Some examples to practice with:

SF_{6} = sulfur hexafluoride CCl_{4} = carbon tetrachloride

CO = carbon monoxide P_{4}S_{10} = tetraphosphorus decasulfide

N_{4}O_{2} = tetranitrogen dioxide NF_{3} = nitrogen trifluoride

## Practice naming binary molecular formulas

## General Rules For in Writing Ionic Chemical Formulas from their Names

**Step 1**: __Memorize a list of common
cations and anions__ (positive and negative ions respectively). If you’re
doing a homework assignment and have not yet mastered such a list, simply refer
to one. (If you’re in one of my classes, this is not an optional step. I will
generally not let you use an ion chart on the quiz or test. Never say never,
yet for now accept that “no” is the answer to that question.)

**Step 2**: __Write down the formulas for the
positive and negative ions__. (This is not a true requirement but __very
useful__ when learning how to write ionic chemical formulas. Take it as a
good habit.) Let’s practice with gold (III) nitrate. Gold (III) is Au^{+3}
and nitrate is NO_{3}^{-1}.

Note: It is not absolutely necessary to write the charge on nitrate as -1. Having 1- or just the “-” sign is good enough. However, students commonly mistake nitrate as NO with a negative 3 charge when they write only the “-” sign.
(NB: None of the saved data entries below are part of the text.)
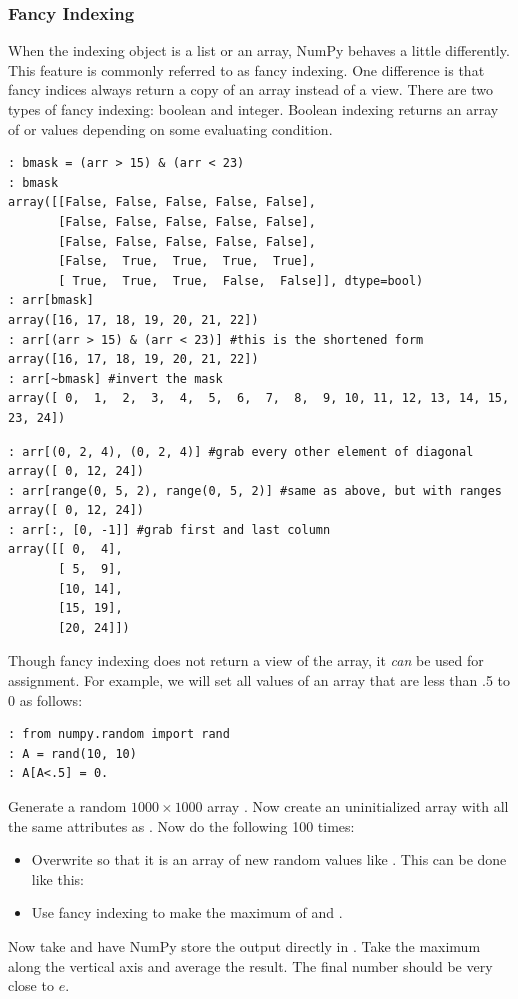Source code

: \subsubsection*{Fancy Indexing}
When the indexing object is a list or an array, NumPy behaves a little differently.
This feature is commonly referred to as fancy indexing.
One difference is that fancy indices always return a copy of an array instead of a view.
There are two types of fancy indexing: boolean and integer.
Boolean indexing returns an array of  or  values depending on some evaluating condition.
\begin{lstlisting}
: bmask = (arr > 15) & (arr < 23)
: bmask
array([[False, False, False, False, False],
       [False, False, False, False, False],
       [False, False, False, False, False],
       [False,  True,  True,  True,  True],
       [ True,  True,  True,  False,  False]], dtype=bool)
: arr[bmask]
array([16, 17, 18, 19, 20, 21, 22])
: arr[(arr > 15) & (arr < 23)] #this is the shortened form
array([16, 17, 18, 19, 20, 21, 22])
: arr[~bmask] #invert the mask
array([ 0,  1,  2,  3,  4,  5,  6,  7,  8,  9, 10, 11, 12, 13, 14, 15, 23, 24])
\end{lstlisting}
\begin{lstlisting}
: arr[(0, 2, 4), (0, 2, 4)] #grab every other element of diagonal
array([ 0, 12, 24])
: arr[range(0, 5, 2), range(0, 5, 2)] #same as above, but with ranges
array([ 0, 12, 24])
: arr[:, [0, -1]] #grab first and last column
array([[ 0,  4],
       [ 5,  9],
       [10, 14],
       [15, 19],
       [20, 24]])
\end{lstlisting}

Though fancy indexing does not return a view of the array, it \emph{can} be used for assignment.
For example, we will set all values of an array that are less than .5 to 0 as follows:
\begin{lstlisting}
: from numpy.random import rand
: A = rand(10, 10)
: A[A<.5] = 0.
\end{lstlisting}

\begin{problem}
Generate a random $1000 \times 1000$ array .
Now create an uninitialized array  with all the same attributes as .
Now do the following 100 times:
\begin{itemize}
\item Overwrite  so that it is an array of new random values like .
This can be done like this: 
\item Use fancy indexing to make  the maximum of  and .
\end{itemize}
Now take  and have NumPy store the output directly in .
Take the maximum along the vertical axis and average the result.
The final number should be very close to $e$.
\end{problem}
**Step 3**: __Consider the charges__.
Remember that the ultimate goal of writing an ionic chemical formula is to make
the charges equal and opposite. Au^{+3} has a +3 charge and NO_{3}^{-1
}has a -1 charge. Determine how many of each type of ion you would need to
make their charges balance. In this case, I would need 1 of the Au^{+3}
and 3 of the NO_{3}^{-1}. Often, this will mean simply
“switching” the absolute value of the charges. However, if you do this,
remember to reduce wherever possible. (So, if my charges had been +4 and -2,
switching would tell me 2 of the +4 and 4 of the -2, which would give me +8 and
-8 … equal and opposite, yes, but not the simplest version of this. 2 and 4 can
both be reduced, so your answer should involve only 1 of the +4 and 2 of the
-2, giving you +4 and -4 charges. Yes, I do realize I just switched p.o.v.’s in
my writing… this is precisely why I don’t teach English.)
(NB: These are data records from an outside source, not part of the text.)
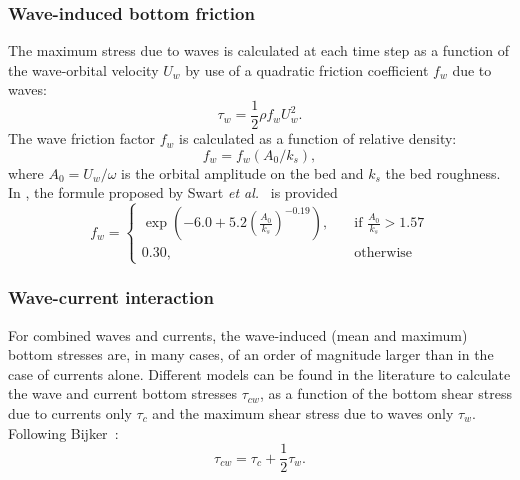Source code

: \subsubsection{Wave-induced bottom friction}
The maximum stress due to waves is calculated at each time step as a
function of the wave-orbital velocity $U_w$ by use of a quadratic
friction coefficient $f_w$ due to waves:
\begin{equation*}
\tau_w = \frac{1}{2}\rho f_w U_w^2. 
\end{equation*}
The wave friction factor $f_w$ is calculated as a function of relative
density:
\begin{equation*}
f_w = f_w \left( A_0/k_s \right), 
\end{equation*}
where $A_0= U_w/\omega$ is the orbital amplitude on the bed and $k_s$ the bed roughness.
In \sisyphe, the formule proposed by Swart \emph{et al.}~\cite{Swart} is provided
\begin{equation*}
f_w = \left\{\begin{array}{ll}
\exp \left(-6.0 + 5.2\left( \frac{A_0}{k_s} \right)^{-0.19}\right), & \quad \text{if } \frac{A_0}{k_s} > 1.57\\
0.30, & \quad \text{otherwise}
\end{array}
\right.
\end{equation*}

\subsubsection{Wave-current interaction}
For combined waves and currents, the wave-induced (mean and maximum) bottom
stresses are, in many cases, of an order of magnitude larger than in the case of currents
alone. Different models can be found in the literature to calculate the wave
and current bottom stresses $\tau_{cw}$, as a function of the bottom
shear stress due to currents only $\tau_c$ and the maximum shear
stress due to waves only $\tau_w$. Following Bijker~\cite{Bijker}:
\begin{equation}\label{eq:tauBijker}
\tau_{cw} = \tau_c + \frac{1}{2} \tau_w. 
\end{equation}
If you’re having trouble with this step, consider it in terms of money. If you want something that is $.75 (like a single stick of gum) but you only have quarters, you will need 3 of them because each quarter is worth $.25.

**Step 4**: Use the numbers you figured out in
step 3 as subscripts (the # of each ion you would need to make the charges
equal and opposite). Write down the ion symbol in its entirety but without the
charge and put the subscript down immediately to the right of this ion symbol.
If you only need 1 of something do NOT use a subscript. The ion symbol itself
will suffice. So far we have: AuNO_{33}. Something’s wrong though, we
don’t want 33 O’s. We want three of the nitrate ions. We will need to __add
parentheses__ to ensure that our meaning is clear: Au(NO_{3})_{3}.
If you don’t want to be constantly fixing that mistake, just remember that if
you need more than 1 polyatomic ion—that is a group of covalently bonded atoms
with an overall charge—you will need parentheses to encase the ion and set it
apart before putting your subscript in. (Run-on sentence, horrors!)
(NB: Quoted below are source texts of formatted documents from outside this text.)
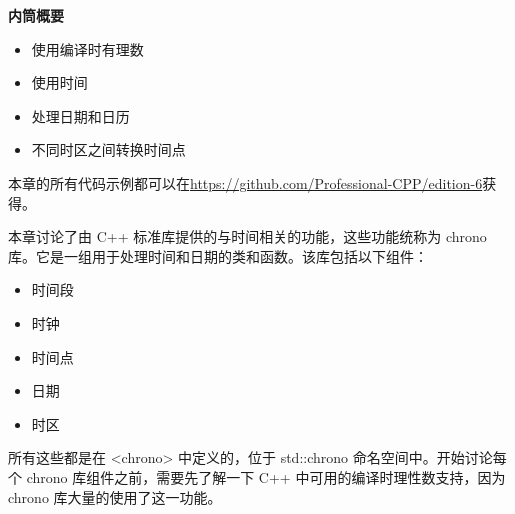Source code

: \noindent
\textbf{内筒概要}

\begin{itemize}
\item
使用编译时有理数

\item
使用时间

\item
处理日期和日历

\item
不同时区之间转换时间点
\end{itemize}

本章的所有代码示例都可以在\url{https://github.com/Professional-CPP/edition-6}获得。

本章讨论了由 C++ 标准库提供的与时间相关的功能，这些功能统称为 chrono 库。它是一组用于处理时间和日期的类和函数。该库包括以下组件：

\begin{itemize}
\item
时间段

\item
时钟

\item
时间点

\item
日期

\item
时区
\end{itemize}

所有这些都是在 <chrono> 中定义的，位于 std::chrono 命名空间中。开始讨论每个 chrono 库组件之前，需要先了解一下 C++ 中可用的编译时理性数支持，因为 chrono 库大量的使用了这一功能。

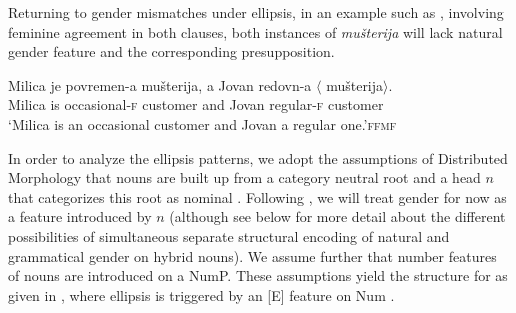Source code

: \documentclass[output=paper,
modfonts,
newtxmath,
hidelinks
]{langscibook}
\begin{document}
\noindent Returning to gender mismatches under ellipsis, in an example such as , involving feminine agreement in both clauses, both instances of \textit{mušterija} will lack natural gender feature and the corresponding presupposition.
		
		\ea\gll Milica je povremen{-a} mušterija, a Jovan redovn{-a} $\langle$\hspace{-2pt} mušterija$\rangle$.\\
		Milica is occasional{-\textsc{f}} customer and Jovan regular{-\textsc{f}} {} customer\\
		\glt `Milica is an occasional customer and Jovan a regular one.'\hfill  \textsc{ffmf}\label{14:ex31}
        \z
		
\noindent		In order to analyze the ellipsis patterns, we adopt the assumptions of Distributed Morphology that nouns are built up from a category neutral root and a head $n$ that categorizes this root as nominal \citep{hallemarantz93,harleynoyer99,kihm05,acquaviva09,kramerbook}. Following \citet{kramerbook}, we will treat gender for now as a feature introduced by $n$ (although see below for more detail about the different possibilities of simultaneous separate structural encoding of natural and grammatical gender on hybrid nouns). We assume further that number features of nouns are introduced on a NumP. These assumptions yield the structure for  as given in , where ellipsis is triggered by an [E] feature on Num \citep[e.g.][]{merchant14,saabliptak16,saab-nomel}. 		
\end{document}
**Step 5**: Check your answer. If gold (III) is
worth +3 and I have 3 nitrates, each worth -1, my charges should be equal and
opposite. 1 and 3 do not reduce further, so this is the correct answer.

## General Rules For in Naming Ionic Chemical Formulas from their formulas

**Step 1**: Accept that you’re going to have to
essentially work backwards. Let’s work with the example Fe_{3}(PO_{4})_{2}
because it’s nice and difficult. Write down the cation and anion (positive and
negative ion) names. Iron phosphate. Leave a little extra space in between iron
and phosphate just in case you need to put in a roman numeral. (Note: this is
the stock system.)

**Step 2**: Consider whether or not the
positive ion is one that can have more than one form. If it is not, then you
are done. Adjust for spacing if you left excessive amount of space between the
words. If it is, then think of the possible forms that positive ion could have.
Iron can be Fe^{+2} or Fe^{+3}.

**Step 3**: Determine which positive ion you
have in your formula. The charge on the negative ion does not change; phosphate
will always be PO_{4}^{-3}, therefore, it will always have a -3
charge. Look at the subscript next to the negative ion and __multiply__ that
subscript by the charge of the negative ion to get the total negative charge in
this formula. There is a subscript of 2 next to the phosphate, so the total
negative charge will be -6.

**Step 4**: All ionic chemical formulas should
be neutral, meaning total positive charge is equal in magnitude to the total
negative charge. If the negative charge is -6 then the positive charge must be
+6. Take this total positive charge and __divide__ by the subscript to get
the charge on just one of the positive ions. +6 divided by the subscript of 3
will be +2; therefore, this iron ion must be iron (II).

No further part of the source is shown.